Your assignment ▸
Exactly as written, give again the line with "七、我们深信师生共生活、共甘苦，为最好的教育。" and all subsequent lines through the end of the records.

Material provided ▸
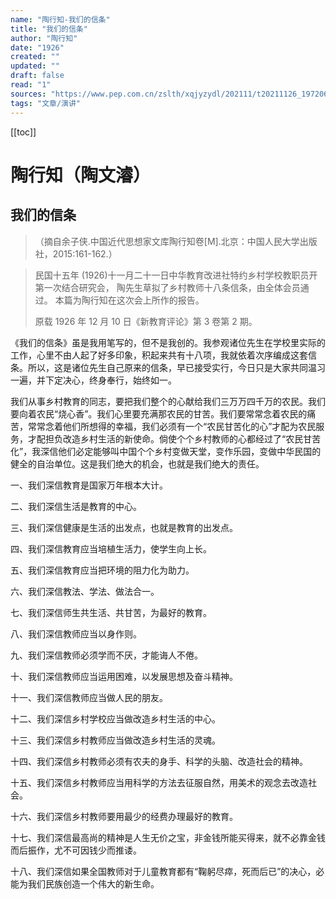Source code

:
 ```yaml
---
name: "陶行知-我们的信条"
title: "我们的信条"
author: "陶行知"
date: "1926"
created: ""
updated: ""
draft: false
read: "1"
sources: "https://www.pep.com.cn/zslth/xqjyzydl/202111/t20211126_1972064.shtml"
tags: "文章/演讲"
---
```


[[toc]]

# 陶行知（陶文濬）

## 我们的信条

> （摘自余子侠.中国近代思想家文库陶行知卷\[M\].北京：中国人民大学出版社，2015:161-162.）

> 民国十五年 (1926)十一月二十一日中华教育改进社特约乡村学校教职员开第一次结合研究会，
> 陶先生草拟了乡村教师十八条信条，由全体会员通过。 本篇为陶行知在这次会上所作的报告。
>
> 原载 1926 年 12 月 10 日《新教育评论》第 3 卷第 2 期。

《我们的信条》虽是我用笔写的，但不是我创的。我参观诸位先生在学校里实际的工作，心里不由人起了好多印象，积起来共有十八项，我就依着次序编成这套信条。所以，这是诸位先生自己原来的信条，早已接受实行，今日只是大家共同温习一遍，并下定决心，终身奉行，始终如一。

我们从事乡村教育的同志，要把我们整个的心献给我们三万万四千万的农民。我们要向着农民“烧心香”。我们心里要充满那农民的甘苦。我们要常常念着农民的痛苦，常常念着他们所想得的幸福，我们必须有一个“农民甘苦化的心”才配为农民服务，才配担负改造乡村生活的新使命。倘使个个乡村教师的心都经过了“农民甘苦化”，我深信他们必定能够叫中国个个乡村变做天堂，变作乐园，变做中华民国的健全的自治单位。这是我们绝大的机会，也就是我们绝大的责任。

一、我们深信教育是国家万年根本大计。

二、我们深信生活是教育的中心。

三、我们深信健康是生活的出发点，也就是教育的出发点。

四、我们深信教育应当培植生活力，使学生向上长。

五、我们深信教育应当把环境的阻力化为助力。

六、我们深信教法、学法、做法合一。

七、我们深信师生共生活、共甘苦，为最好的教育。

八、我们深信教师应当以身作则。

九、我们深信教师必须学而不厌，才能诲人不倦。

十、我们深信教师应当运用困难，以发展思想及奋斗精神。

十一、我们深信教师应当做人民的朋友。

十二、我们深信乡村学校应当做改造乡村生活的中心。

十三、我们深信乡村教师应当做改造乡村生活的灵魂。

十四、我们深信乡村教师必须有农夫的身手、科学的头脑、改造社会的精神。

十五、我们深信乡村教师应当用科学的方法去征服自然，用美术的观念去改造社会。

十六、我们深信乡村教师要用最少的经费办理最好的教育。

十七、我们深信最高尚的精神是人生无价之宝，非金钱所能买得来，就不必靠金钱而后振作，尤不可因钱少而推诿。

十八、我们深信如果全国教师对于儿童教育都有“鞠躬尽瘁，死而后已”的决心，必能为我们民族创造一个伟大的新生命。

Reply to the exercise ▸
七、我们深信师生共生活、共甘苦，为最好的教育。

八、我们深信教师应当以身作则。

九、我们深信教师必须学而不厌，才能诲人不倦。

十、我们深信教师应当运用困难，以发展思想及奋斗精神。

十一、我们深信教师应当做人民的朋友。

十二、我们深信乡村学校应当做改造乡村生活的中心。

十三、我们深信乡村教师应当做改造乡村生活的灵魂。

十四、我们深信乡村教师必须有农夫的身手、科学的头脑、改造社会的精神。

十五、我们深信乡村教师应当用科学的方法去征服自然，用美术的观念去改造社会。

十六、我们深信乡村教师要用最少的经费办理最好的教育。

十七、我们深信最高尚的精神是人生无价之宝，非金钱所能买得来，就不必靠金钱而后振作，尤不可因钱少而推诿。

十八、我们深信如果全国教师对于儿童教育都有“鞠躬尽瘁，死而后已”的决心，必能为我们民族创造一个伟大的新生命。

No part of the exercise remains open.